▸ **Exercise**
Exactly the lines from the one containing "world: 15 |" through the one containing "- **Escalado proporcional**: Los" in the listing below are to be copied, with the pictures left out.

▸ **Material shown**

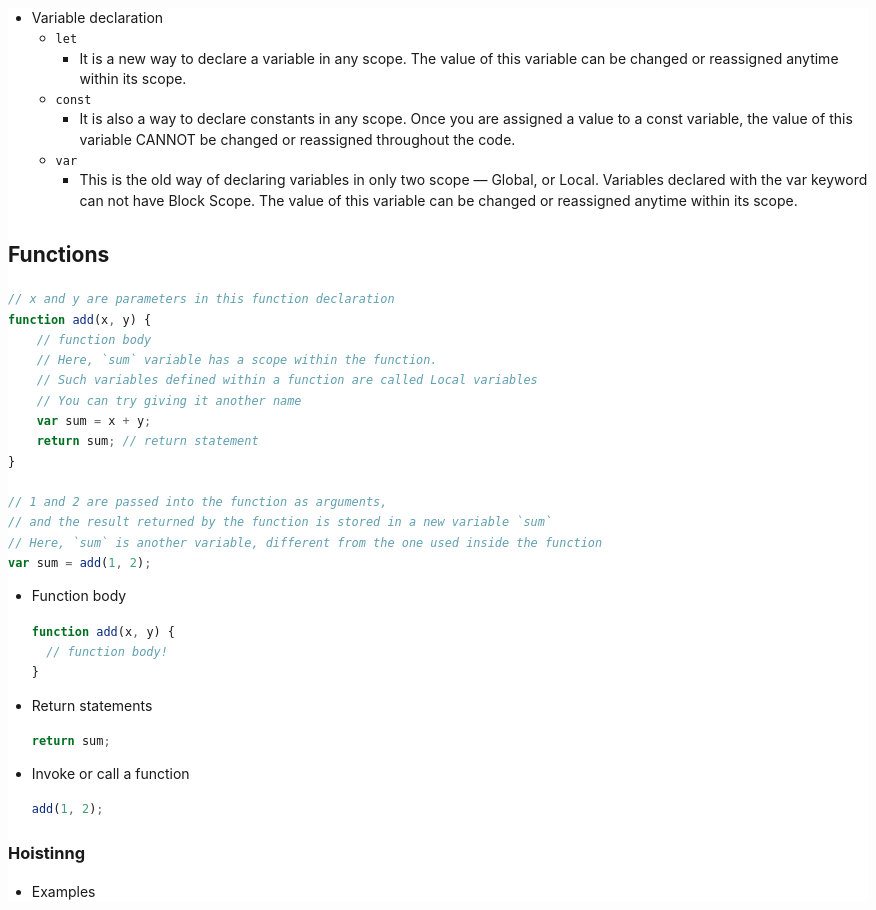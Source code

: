 - Variable declaration
    - `let`
        - It is a new way to declare a variable in any scope. The value of this variable can be changed or reassigned anytime within its scope.
    - `const`
        - It is also a way to declare constants in any scope. Once you are assigned a value to a const variable, the value of this variable CANNOT be changed or reassigned throughout the code.
    - `var`
        - This is the old way of declaring variables in only two scope — Global, or Local. Variables declared with the var keyword can not have Block Scope. The value of this variable can be changed or reassigned anytime within its scope.

## Functions

```js
// x and y are parameters in this function declaration
function add(x, y) {
    // function body
    // Here, `sum` variable has a scope within the function.
    // Such variables defined within a function are called Local variables
    // You can try giving it another name
    var sum = x + y;
    return sum; // return statement
}

// 1 and 2 are passed into the function as arguments,
// and the result returned by the function is stored in a new variable `sum`
// Here, `sum` is another variable, different from the one used inside the function
var sum = add(1, 2);
```

- Function body

    ```js
  function add(x, y) {
      // function body!
  }
    ```

- Return statements

    ```js
  return sum;
    ```

- Invoke or call a function

    ```js
  add(1, 2);
    ```

### Hoistinng

- Examples
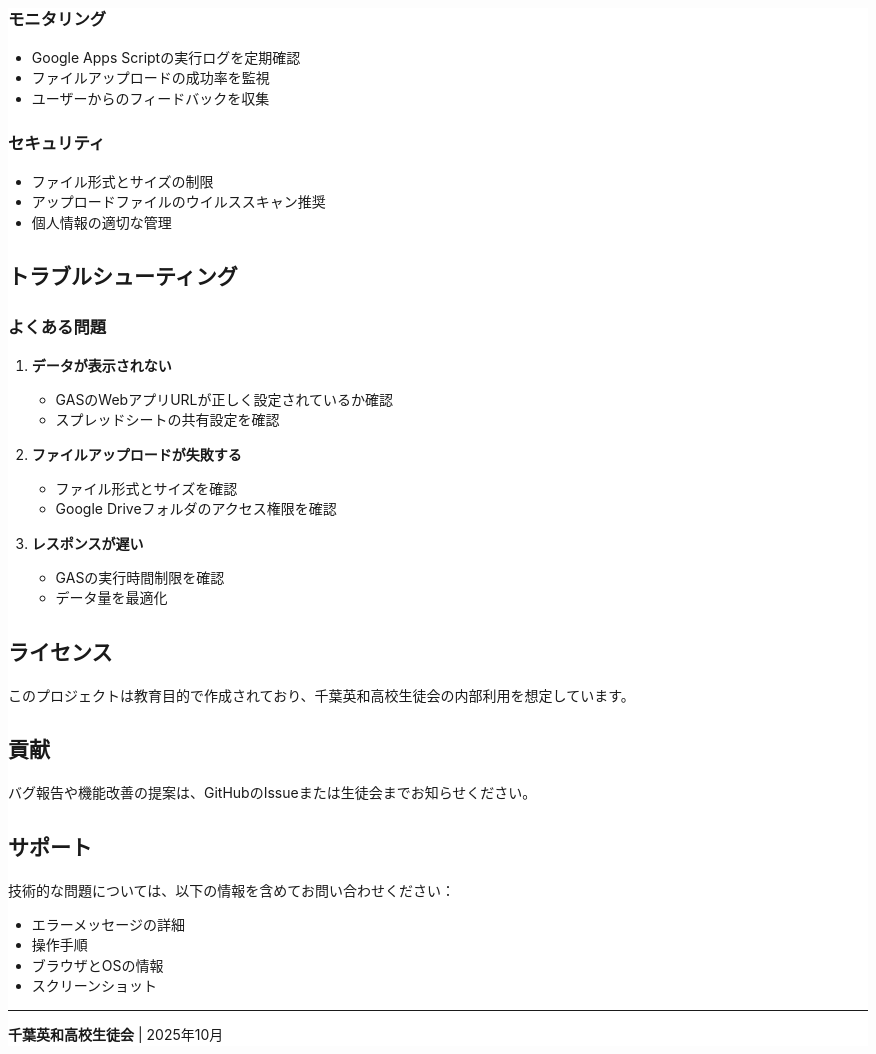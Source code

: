 ### モニタリング
- Google Apps Scriptの実行ログを定期確認
- ファイルアップロードの成功率を監視
- ユーザーからのフィードバックを収集

### セキュリティ
- ファイル形式とサイズの制限
- アップロードファイルのウイルススキャン推奨
- 個人情報の適切な管理

## トラブルシューティング

### よくある問題

1. **データが表示されない**
   - GASのWebアプリURLが正しく設定されているか確認
   - スプレッドシートの共有設定を確認

2. **ファイルアップロードが失敗する**
   - ファイル形式とサイズを確認
   - Google Driveフォルダのアクセス権限を確認

3. **レスポンスが遅い**
   - GASの実行時間制限を確認
   - データ量を最適化

## ライセンス

このプロジェクトは教育目的で作成されており、千葉英和高校生徒会の内部利用を想定しています。

## 貢献

バグ報告や機能改善の提案は、GitHubのIssueまたは生徒会までお知らせください。

## サポート

技術的な問題については、以下の情報を含めてお問い合わせください：
- エラーメッセージの詳細
- 操作手順
- ブラウザとOSの情報
- スクリーンショット

---

**千葉英和高校生徒会** | 2025年10月
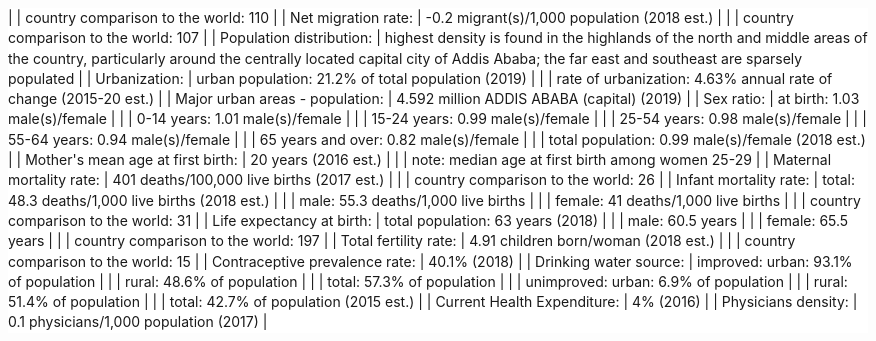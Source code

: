 | | country comparison to the world: 110 |
| Net migration rate: | -0.2 migrant(s)/1,000 population (2018 est.) |
| | country comparison to the world: 107 |
| Population distribution: | highest density is found in the highlands of the north and middle areas of the country, particularly around the centrally located capital city of Addis Ababa; the far east and southeast are sparsely populated |
| Urbanization: | urban population: 21.2% of total population (2019) |
| | rate of urbanization: 4.63% annual rate of change (2015-20 est.) |
| Major urban areas - population: | 4.592 million ADDIS ABABA (capital) (2019) |
| Sex ratio: | at birth: 1.03 male(s)/female |
| | 0-14 years: 1.01 male(s)/female |
| | 15-24 years: 0.99 male(s)/female |
| | 25-54 years: 0.98 male(s)/female |
| | 55-64 years: 0.94 male(s)/female |
| | 65 years and over: 0.82 male(s)/female |
| | total population: 0.99 male(s)/female (2018 est.) |
| Mother's mean age at first birth: | 20 years (2016 est.) |
| | note: median age at first birth among women 25-29 |
| Maternal mortality rate: | 401 deaths/100,000 live births (2017 est.) |
| | country comparison to the world: 26 |
| Infant mortality rate: | total: 48.3 deaths/1,000 live births (2018 est.) |
| | male: 55.3 deaths/1,000 live births |
| | female: 41 deaths/1,000 live births |
| | country comparison to the world: 31 |
| Life expectancy at birth: | total population: 63 years (2018) |
| | male: 60.5 years |
| | female: 65.5 years |
| | country comparison to the world: 197 |
| Total fertility rate: | 4.91 children born/woman (2018 est.) |
| | country comparison to the world: 15 |
| Contraceptive prevalence rate: | 40.1% (2018) |
| Drinking water source: | improved: urban: 93.1% of population |
| | rural: 48.6% of population |
| | total: 57.3% of population |
| | unimproved: urban: 6.9% of population |
| | rural: 51.4% of population |
| | total: 42.7% of population (2015 est.) |
| Current Health Expenditure: | 4% (2016) |
| Physicians density: | 0.1 physicians/1,000 population (2017) |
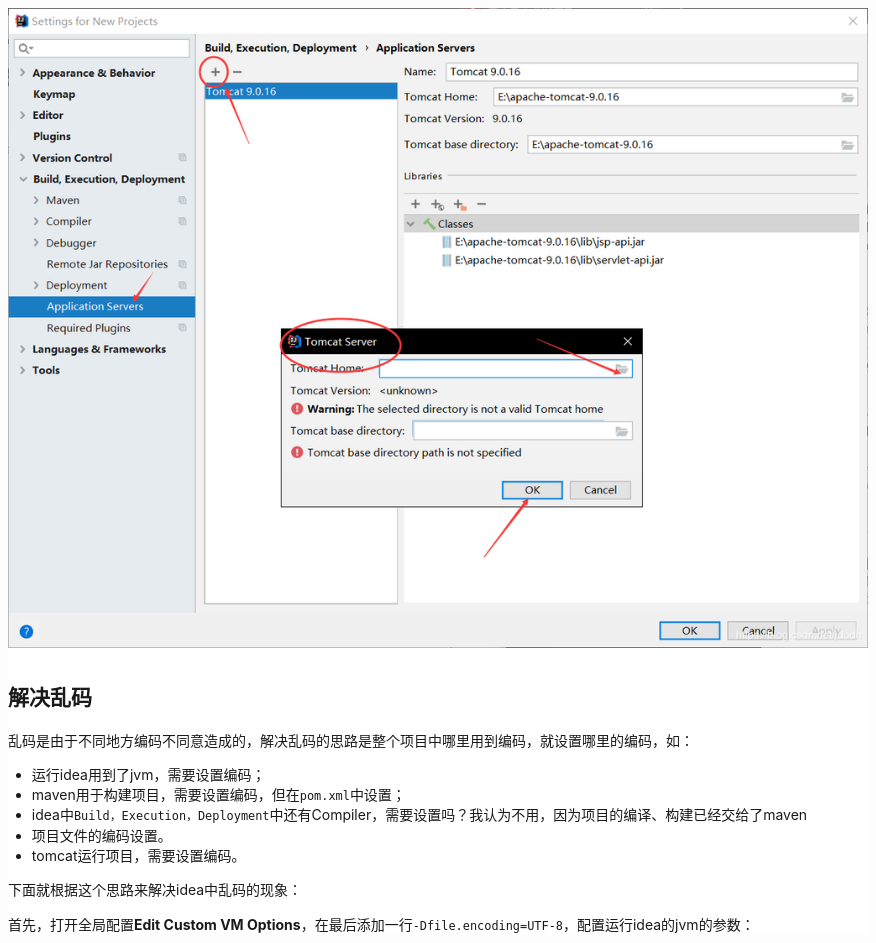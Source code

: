 ![在这里插入图片描述](.Idea/20190222235749550.png)
## 解决乱码
乱码是由于不同地方编码不同意造成的，解决乱码的思路是整个项目中哪里用到编码，就设置哪里的编码，如：
* 运行idea用到了jvm，需要设置编码；
* maven用于构建项目，需要设置编码，但在`pom.xml`中设置；
* idea中`Build，Execution，Deployment`中还有Compiler，需要设置吗？我认为不用，因为项目的编译、构建已经交给了maven
* 项目文件的编码设置。
* tomcat运行项目，需要设置编码。

下面就根据这个思路来解决idea中乱码的现象：

首先，打开全局配置**Edit Custom VM Options**，在最后添加一行`-Dfile.encoding=UTF-8`，配置运行idea的jvm的参数：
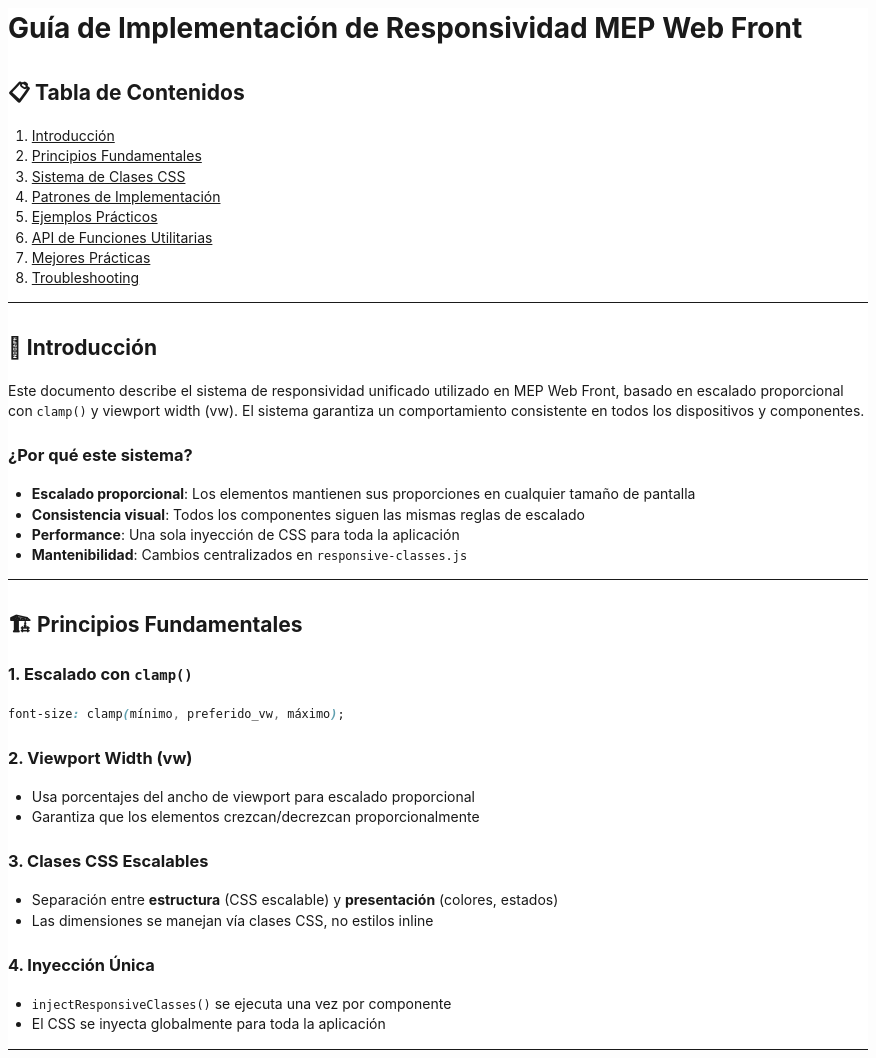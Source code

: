 # Guía de Implementación de Responsividad MEP Web Front

## 📋 Tabla de Contenidos

1. [Introducción](#introducción)
2. [Principios Fundamentales](#principios-fundamentales)
3. [Sistema de Clases CSS](#sistema-de-clases-css)
4. [Patrones de Implementación](#patrones-de-implementación)
5. [Ejemplos Prácticos](#ejemplos-prácticos)
6. [API de Funciones Utilitarias](#api-de-funciones-utilitarias)
7. [Mejores Prácticas](#mejores-prácticas)
8. [Troubleshooting](#troubleshooting)

---

## 🎯 Introducción

Este documento describe el sistema de responsividad unificado utilizado en MEP Web Front, basado en escalado proporcional con `clamp()` y viewport width (vw). El sistema garantiza un comportamiento consistente en todos los dispositivos y componentes.

### ¿Por qué este sistema?

- **Escalado proporcional**: Los elementos mantienen sus proporciones en cualquier tamaño de pantalla
- **Consistencia visual**: Todos los componentes siguen las mismas reglas de escalado
- **Performance**: Una sola inyección de CSS para toda la aplicación
- **Mantenibilidad**: Cambios centralizados en `responsive-classes.js`

---

## 🏗️ Principios Fundamentales

### 1. Escalado con `clamp()`
```css
font-size: clamp(mínimo, preferido_vw, máximo);
```

### 2. Viewport Width (vw)
- Usa porcentajes del ancho de viewport para escalado proporcional
- Garantiza que los elementos crezcan/decrezcan proporcionalmente

### 3. Clases CSS Escalables
- Separación entre **estructura** (CSS escalable) y **presentación** (colores, estados)
- Las dimensiones se manejan vía clases CSS, no estilos inline

### 4. Inyección Única
- `injectResponsiveClasses()` se ejecuta una vez por componente
- El CSS se inyecta globalmente para toda la aplicación

---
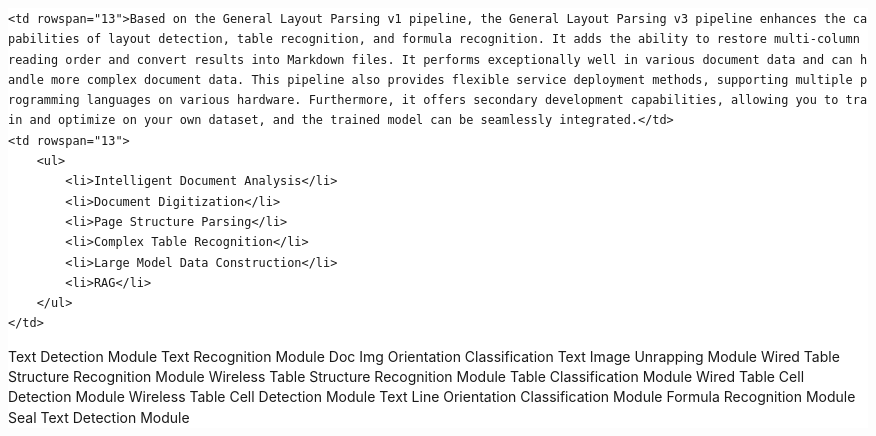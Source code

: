     <td rowspan="13">Based on the General Layout Parsing v1 pipeline, the General Layout Parsing v3 pipeline enhances the capabilities of layout detection, table recognition, and formula recognition. It adds the ability to restore multi-column reading order and convert results into Markdown files. It performs exceptionally well in various document data and can handle more complex document data. This pipeline also provides flexible service deployment methods, supporting multiple programming languages on various hardware. Furthermore, it offers secondary development capabilities, allowing you to train and optimize on your own dataset, and the trained model can be seamlessly integrated.</td>
    <td rowspan="13">
        <ul>
            <li>Intelligent Document Analysis</li>
            <li>Document Digitization</li>
            <li>Page Structure Parsing</li>
            <li>Complex Table Recognition</li>
            <li>Large Model Data Construction</li>
            <li>RAG</li>
        </ul>
    </td>
</tr>
<tr>
    <td>Text Detection Module</td>
</tr>
<tr>
    <td>Text Recognition Module</td>
</tr>
<tr>
    <td>Doc Img Orientation Classification</td>
</tr>
<tr>
    <td>Text Image Unrapping Module</td>
</tr>
<tr>
    <td>Wired Table Structure Recognition Module</td>
</tr>
<tr>
    <td>Wireless Table Structure Recognition Module</td>
</tr>
<tr>
    <td>Table Classification Module</td>
</tr>
<tr>
    <td>Wired Table Cell Detection Module</td>
</tr>
<tr>
    <td>Wireless Table Cell Detection Module</td>
</tr>
<tr>
    <td>Text Line Orientation Classification Module</td>
</tr>
<tr>
    <td>Formula Recognition Module</td>
</tr>
<tr>
    <td>Seal Text Detection Module</td>
</tr>
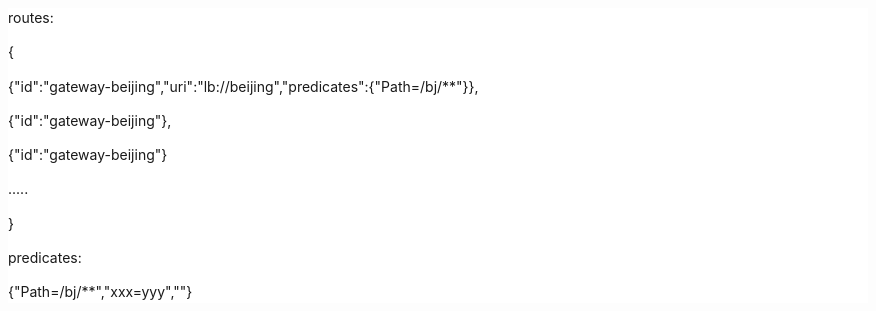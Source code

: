 routes:

{

{"id":"gateway-beijing","uri":"lb://beijing","predicates":{"Path=/bj/**"}},

{"id":"gateway-beijing"},

{"id":"gateway-beijing"}

.....

}



predicates:

{"Path=/bj/**","xxx=yyy",""}





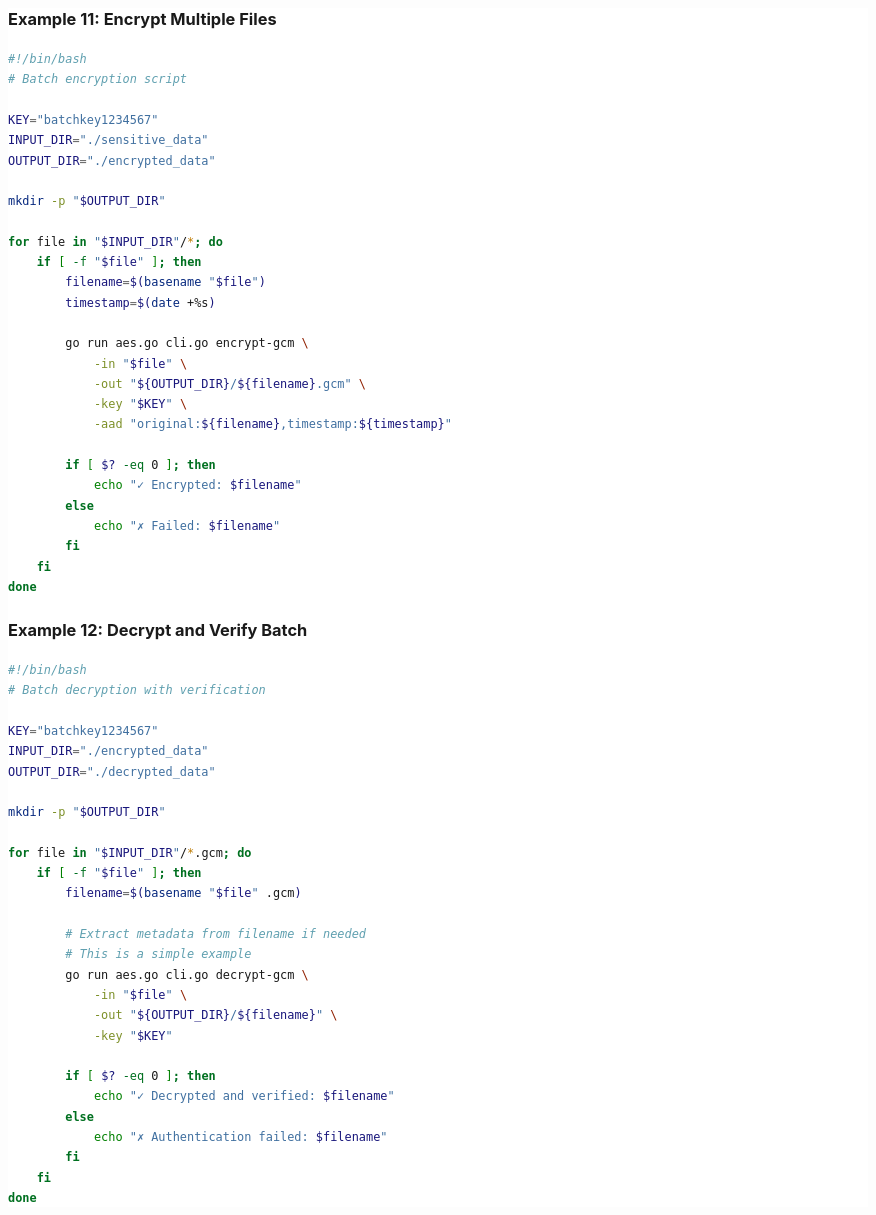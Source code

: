 ### Example 11: Encrypt Multiple Files

```bash
#!/bin/bash
# Batch encryption script

KEY="batchkey1234567"
INPUT_DIR="./sensitive_data"
OUTPUT_DIR="./encrypted_data"

mkdir -p "$OUTPUT_DIR"

for file in "$INPUT_DIR"/*; do
    if [ -f "$file" ]; then
        filename=$(basename "$file")
        timestamp=$(date +%s)
        
        go run aes.go cli.go encrypt-gcm \
            -in "$file" \
            -out "${OUTPUT_DIR}/${filename}.gcm" \
            -key "$KEY" \
            -aad "original:${filename},timestamp:${timestamp}"
        
        if [ $? -eq 0 ]; then
            echo "✓ Encrypted: $filename"
        else
            echo "✗ Failed: $filename"
        fi
    fi
done
```

### Example 12: Decrypt and Verify Batch

```bash
#!/bin/bash
# Batch decryption with verification

KEY="batchkey1234567"
INPUT_DIR="./encrypted_data"
OUTPUT_DIR="./decrypted_data"

mkdir -p "$OUTPUT_DIR"

for file in "$INPUT_DIR"/*.gcm; do
    if [ -f "$file" ]; then
        filename=$(basename "$file" .gcm)
        
        # Extract metadata from filename if needed
        # This is a simple example
        go run aes.go cli.go decrypt-gcm \
            -in "$file" \
            -out "${OUTPUT_DIR}/${filename}" \
            -key "$KEY"
        
        if [ $? -eq 0 ]; then
            echo "✓ Decrypted and verified: $filename"
        else
            echo "✗ Authentication failed: $filename"
        fi
    fi
done
```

▸ **Answer to this task**
| | country comparison to the world: 15 |
| Contraceptive prevalence rate: | 40.1% (2018) |
| Drinking water source: | improved: urban: 93.1% of population |
| | rural: 48.6% of population |
| | total: 57.3% of population |
| | unimproved: urban: 6.9% of population |
| | rural: 51.4% of population |
| | total: 42.7% of population (2015 est.) |
| Current Health Expenditure: | 4% (2016) |
| Physicians density: | 0.1 physicians/1,000 population (2017) |
Source code

: ![在这里插入图片描述](.Idea/20190222235749550.png)
## 解决乱码
乱码是由于不同地方编码不同意造成的，解决乱码的思路是整个项目中哪里用到编码，就设置哪里的编码，如：
* 运行idea用到了jvm，需要设置编码；
* maven用于构建项目，需要设置编码，但在`pom.xml`中设置；
* idea中`Build，Execution，Deployment`中还有Compiler，需要设置吗？我认为不用，因为项目的编译、构建已经交给了maven
* 项目文件的编码设置。
* tomcat运行项目，需要设置编码。

下面就根据这个思路来解决idea中乱码的现象：

首先，打开全局配置**Edit Custom VM Options**，在最后添加一行`-Dfile.encoding=UTF-8`，配置运行idea的jvm的参数：
Source code

: # Guía de Implementación de Responsividad MEP Web Front

## 📋 Tabla de Contenidos

1. [Introducción](#introducción)
2. [Principios Fundamentales](#principios-fundamentales)
3. [Sistema de Clases CSS](#sistema-de-clases-css)
4. [Patrones de Implementación](#patrones-de-implementación)
5. [Ejemplos Prácticos](#ejemplos-prácticos)
6. [API de Funciones Utilitarias](#api-de-funciones-utilitarias)
7. [Mejores Prácticas](#mejores-prácticas)
8. [Troubleshooting](#troubleshooting)

---

## 🎯 Introducción

Este documento describe el sistema de responsividad unificado utilizado en MEP Web Front, basado en escalado proporcional con `clamp()` y viewport width (vw). El sistema garantiza un comportamiento consistente en todos los dispositivos y componentes.

### ¿Por qué este sistema?

- **Escalado proporcional**: Los elementos mantienen sus proporciones en cualquier tamaño de pantalla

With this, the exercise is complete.